• Prompt: Reproduce the records below exactly, but only between the lines holding "To operate and" and "Users can meet;", inclusive.

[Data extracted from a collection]

▼▼▼

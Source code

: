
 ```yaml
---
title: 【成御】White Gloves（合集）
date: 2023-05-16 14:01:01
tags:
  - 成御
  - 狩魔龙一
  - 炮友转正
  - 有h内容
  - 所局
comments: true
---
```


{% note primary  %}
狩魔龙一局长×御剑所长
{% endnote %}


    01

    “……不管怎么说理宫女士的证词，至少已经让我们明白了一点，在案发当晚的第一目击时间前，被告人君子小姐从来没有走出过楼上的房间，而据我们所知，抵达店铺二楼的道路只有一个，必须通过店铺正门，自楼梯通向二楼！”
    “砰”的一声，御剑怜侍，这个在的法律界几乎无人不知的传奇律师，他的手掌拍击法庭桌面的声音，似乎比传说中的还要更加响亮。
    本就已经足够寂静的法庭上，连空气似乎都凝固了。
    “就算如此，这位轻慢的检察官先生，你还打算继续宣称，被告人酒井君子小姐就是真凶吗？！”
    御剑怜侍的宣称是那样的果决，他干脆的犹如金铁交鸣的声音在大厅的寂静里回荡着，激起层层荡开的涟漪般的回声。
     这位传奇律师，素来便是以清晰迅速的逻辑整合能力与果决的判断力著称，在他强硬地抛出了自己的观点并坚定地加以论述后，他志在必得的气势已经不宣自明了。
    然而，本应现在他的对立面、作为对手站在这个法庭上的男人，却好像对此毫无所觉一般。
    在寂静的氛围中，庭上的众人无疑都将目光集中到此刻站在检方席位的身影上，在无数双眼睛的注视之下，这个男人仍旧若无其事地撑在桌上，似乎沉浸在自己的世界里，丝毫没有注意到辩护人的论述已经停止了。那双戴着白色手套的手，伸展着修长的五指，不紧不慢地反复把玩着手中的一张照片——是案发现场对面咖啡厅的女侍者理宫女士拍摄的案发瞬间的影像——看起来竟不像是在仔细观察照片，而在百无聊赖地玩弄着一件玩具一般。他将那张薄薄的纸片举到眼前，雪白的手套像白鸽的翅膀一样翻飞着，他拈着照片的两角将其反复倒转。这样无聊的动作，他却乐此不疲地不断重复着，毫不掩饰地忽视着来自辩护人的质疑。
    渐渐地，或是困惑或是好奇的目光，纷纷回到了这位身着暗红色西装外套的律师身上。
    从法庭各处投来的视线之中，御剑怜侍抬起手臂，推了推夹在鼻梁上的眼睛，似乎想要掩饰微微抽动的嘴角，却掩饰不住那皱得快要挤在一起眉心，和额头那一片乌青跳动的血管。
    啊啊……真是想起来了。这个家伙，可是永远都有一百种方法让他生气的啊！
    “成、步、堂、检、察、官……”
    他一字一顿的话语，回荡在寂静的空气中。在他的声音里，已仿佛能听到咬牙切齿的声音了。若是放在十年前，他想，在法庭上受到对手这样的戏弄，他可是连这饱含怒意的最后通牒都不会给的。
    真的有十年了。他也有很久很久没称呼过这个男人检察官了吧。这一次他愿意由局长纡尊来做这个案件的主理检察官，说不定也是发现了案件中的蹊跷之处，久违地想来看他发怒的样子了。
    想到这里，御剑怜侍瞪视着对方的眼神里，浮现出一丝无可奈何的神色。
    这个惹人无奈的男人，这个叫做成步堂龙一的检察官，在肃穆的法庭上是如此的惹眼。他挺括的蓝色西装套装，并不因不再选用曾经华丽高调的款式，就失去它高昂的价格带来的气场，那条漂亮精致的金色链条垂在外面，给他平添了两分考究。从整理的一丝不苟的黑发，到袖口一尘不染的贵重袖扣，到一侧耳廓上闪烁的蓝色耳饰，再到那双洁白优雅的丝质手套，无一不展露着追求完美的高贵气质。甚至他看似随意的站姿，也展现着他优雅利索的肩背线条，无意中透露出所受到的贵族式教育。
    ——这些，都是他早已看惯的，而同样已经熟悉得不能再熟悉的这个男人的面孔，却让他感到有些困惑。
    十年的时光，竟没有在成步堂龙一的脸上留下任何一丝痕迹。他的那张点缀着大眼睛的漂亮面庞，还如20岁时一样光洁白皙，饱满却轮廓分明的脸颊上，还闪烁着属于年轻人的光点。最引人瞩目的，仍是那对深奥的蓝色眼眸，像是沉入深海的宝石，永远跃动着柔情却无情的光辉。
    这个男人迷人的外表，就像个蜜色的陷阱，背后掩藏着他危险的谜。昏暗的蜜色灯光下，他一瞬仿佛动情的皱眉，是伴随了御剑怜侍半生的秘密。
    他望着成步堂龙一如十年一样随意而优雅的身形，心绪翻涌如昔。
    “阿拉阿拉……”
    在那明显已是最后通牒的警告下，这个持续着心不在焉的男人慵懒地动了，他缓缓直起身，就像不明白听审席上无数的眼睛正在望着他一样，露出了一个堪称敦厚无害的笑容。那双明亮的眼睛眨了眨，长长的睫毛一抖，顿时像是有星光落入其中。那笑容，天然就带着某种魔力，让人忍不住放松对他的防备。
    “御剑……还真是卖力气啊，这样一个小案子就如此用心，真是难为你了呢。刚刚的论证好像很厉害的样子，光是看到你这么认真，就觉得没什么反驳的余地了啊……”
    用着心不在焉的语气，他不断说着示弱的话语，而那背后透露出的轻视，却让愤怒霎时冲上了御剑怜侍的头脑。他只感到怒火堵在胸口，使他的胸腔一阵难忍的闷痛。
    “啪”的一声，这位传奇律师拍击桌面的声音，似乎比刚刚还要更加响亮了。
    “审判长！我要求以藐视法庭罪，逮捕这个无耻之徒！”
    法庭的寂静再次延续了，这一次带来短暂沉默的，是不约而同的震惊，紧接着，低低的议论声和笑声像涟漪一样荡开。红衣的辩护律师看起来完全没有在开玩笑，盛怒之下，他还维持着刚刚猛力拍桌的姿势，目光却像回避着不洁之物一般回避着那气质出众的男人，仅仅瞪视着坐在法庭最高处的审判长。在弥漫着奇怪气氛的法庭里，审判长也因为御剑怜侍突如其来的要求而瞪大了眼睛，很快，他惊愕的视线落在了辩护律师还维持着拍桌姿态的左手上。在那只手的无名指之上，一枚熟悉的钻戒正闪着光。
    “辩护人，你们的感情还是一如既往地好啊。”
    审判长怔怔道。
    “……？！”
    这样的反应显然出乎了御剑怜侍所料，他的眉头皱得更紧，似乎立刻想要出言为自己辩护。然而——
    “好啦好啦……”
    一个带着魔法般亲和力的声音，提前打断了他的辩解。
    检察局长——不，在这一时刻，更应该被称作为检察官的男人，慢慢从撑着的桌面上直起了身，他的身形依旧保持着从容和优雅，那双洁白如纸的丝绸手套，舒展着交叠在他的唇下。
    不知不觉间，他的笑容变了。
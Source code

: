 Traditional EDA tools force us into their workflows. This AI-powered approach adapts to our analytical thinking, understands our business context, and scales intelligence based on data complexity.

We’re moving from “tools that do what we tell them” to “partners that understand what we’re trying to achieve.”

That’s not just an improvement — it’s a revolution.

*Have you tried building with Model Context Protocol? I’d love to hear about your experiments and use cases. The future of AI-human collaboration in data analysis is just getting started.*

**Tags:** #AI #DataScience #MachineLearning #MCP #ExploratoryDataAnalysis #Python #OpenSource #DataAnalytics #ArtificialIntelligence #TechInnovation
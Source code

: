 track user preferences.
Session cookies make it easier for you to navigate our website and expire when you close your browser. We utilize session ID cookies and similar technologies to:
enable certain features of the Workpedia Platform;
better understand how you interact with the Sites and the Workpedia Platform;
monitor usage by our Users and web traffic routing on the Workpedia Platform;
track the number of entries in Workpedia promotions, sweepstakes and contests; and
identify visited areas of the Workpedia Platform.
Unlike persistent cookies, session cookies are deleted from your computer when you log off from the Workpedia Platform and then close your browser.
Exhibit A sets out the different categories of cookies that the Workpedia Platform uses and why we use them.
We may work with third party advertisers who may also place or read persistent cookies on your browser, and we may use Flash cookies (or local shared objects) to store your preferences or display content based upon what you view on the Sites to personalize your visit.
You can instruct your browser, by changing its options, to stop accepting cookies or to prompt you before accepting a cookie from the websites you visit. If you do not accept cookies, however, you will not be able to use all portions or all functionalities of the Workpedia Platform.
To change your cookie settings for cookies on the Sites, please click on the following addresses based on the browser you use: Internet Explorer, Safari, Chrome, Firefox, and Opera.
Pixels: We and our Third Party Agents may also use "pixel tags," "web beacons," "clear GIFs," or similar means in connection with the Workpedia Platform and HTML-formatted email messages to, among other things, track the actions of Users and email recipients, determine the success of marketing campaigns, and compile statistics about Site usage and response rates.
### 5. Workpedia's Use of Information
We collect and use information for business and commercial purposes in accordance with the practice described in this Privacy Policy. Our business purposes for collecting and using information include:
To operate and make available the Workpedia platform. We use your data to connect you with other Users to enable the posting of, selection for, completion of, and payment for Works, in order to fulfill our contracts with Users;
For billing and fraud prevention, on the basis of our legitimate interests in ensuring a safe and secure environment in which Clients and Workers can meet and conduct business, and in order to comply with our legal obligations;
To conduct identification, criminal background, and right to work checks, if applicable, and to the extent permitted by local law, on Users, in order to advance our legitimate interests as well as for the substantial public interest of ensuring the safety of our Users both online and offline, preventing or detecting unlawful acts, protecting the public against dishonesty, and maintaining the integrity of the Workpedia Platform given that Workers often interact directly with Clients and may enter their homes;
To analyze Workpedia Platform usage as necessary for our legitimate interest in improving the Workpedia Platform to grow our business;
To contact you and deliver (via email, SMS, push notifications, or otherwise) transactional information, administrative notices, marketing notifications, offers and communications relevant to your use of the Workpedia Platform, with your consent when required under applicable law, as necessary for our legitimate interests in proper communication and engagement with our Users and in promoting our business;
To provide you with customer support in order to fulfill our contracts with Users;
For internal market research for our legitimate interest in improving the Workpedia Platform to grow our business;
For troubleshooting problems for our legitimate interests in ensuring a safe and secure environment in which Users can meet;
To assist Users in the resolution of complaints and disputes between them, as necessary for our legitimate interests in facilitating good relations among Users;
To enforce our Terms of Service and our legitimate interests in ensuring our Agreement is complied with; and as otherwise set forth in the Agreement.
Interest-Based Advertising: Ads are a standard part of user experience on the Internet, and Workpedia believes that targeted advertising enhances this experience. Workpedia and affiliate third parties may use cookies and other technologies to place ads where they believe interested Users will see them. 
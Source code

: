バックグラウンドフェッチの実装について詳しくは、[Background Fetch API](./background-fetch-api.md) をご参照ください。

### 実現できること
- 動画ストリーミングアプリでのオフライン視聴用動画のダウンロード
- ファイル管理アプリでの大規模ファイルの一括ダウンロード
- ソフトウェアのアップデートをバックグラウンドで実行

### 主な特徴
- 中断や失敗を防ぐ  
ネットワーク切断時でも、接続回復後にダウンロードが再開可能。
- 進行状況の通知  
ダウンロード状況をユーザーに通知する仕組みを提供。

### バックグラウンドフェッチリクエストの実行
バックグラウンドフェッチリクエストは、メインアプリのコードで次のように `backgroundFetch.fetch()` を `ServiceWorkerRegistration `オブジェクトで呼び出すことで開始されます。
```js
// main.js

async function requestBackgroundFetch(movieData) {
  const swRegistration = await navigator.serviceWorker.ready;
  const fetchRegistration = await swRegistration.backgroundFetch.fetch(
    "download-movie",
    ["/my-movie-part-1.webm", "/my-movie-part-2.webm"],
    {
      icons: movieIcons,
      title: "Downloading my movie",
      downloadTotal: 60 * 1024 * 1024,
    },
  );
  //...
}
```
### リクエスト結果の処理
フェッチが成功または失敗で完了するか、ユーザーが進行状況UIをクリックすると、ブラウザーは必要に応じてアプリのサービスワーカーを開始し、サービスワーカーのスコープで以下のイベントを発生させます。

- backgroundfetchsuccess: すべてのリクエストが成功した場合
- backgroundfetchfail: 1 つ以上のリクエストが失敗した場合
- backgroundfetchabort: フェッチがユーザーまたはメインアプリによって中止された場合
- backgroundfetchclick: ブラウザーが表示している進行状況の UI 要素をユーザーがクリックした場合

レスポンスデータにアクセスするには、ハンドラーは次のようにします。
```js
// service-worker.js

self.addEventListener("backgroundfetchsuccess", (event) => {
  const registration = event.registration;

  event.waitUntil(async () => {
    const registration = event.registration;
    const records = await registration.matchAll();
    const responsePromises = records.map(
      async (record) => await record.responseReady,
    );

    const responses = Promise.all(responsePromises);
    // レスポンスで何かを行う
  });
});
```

▲▲▲

• Response to the task:
To operate and make available the Workpedia platform. We use your data to connect you with other Users to enable the posting of, selection for, completion of, and payment for Works, in order to fulfill our contracts with Users;
For billing and fraud prevention, on the basis of our legitimate interests in ensuring a safe and secure environment in which Clients and Workers can meet and conduct business, and in order to comply with our legal obligations;
To conduct identification, criminal background, and right to work checks, if applicable, and to the extent permitted by local law, on Users, in order to advance our legitimate interests as well as for the substantial public interest of ensuring the safety of our Users both online and offline, preventing or detecting unlawful acts, protecting the public against dishonesty, and maintaining the integrity of the Workpedia Platform given that Workers often interact directly with Clients and may enter their homes;
To analyze Workpedia Platform usage as necessary for our legitimate interest in improving the Workpedia Platform to grow our business;
To contact you and deliver (via email, SMS, push notifications, or otherwise) transactional information, administrative notices, marketing notifications, offers and communications relevant to your use of the Workpedia Platform, with your consent when required under applicable law, as necessary for our legitimate interests in proper communication and engagement with our Users and in promoting our business;
To provide you with customer support in order to fulfill our contracts with Users;
For internal market research for our legitimate interest in improving the Workpedia Platform to grow our business;
For troubleshooting problems for our legitimate interests in ensuring a safe and secure environment in which Users can meet;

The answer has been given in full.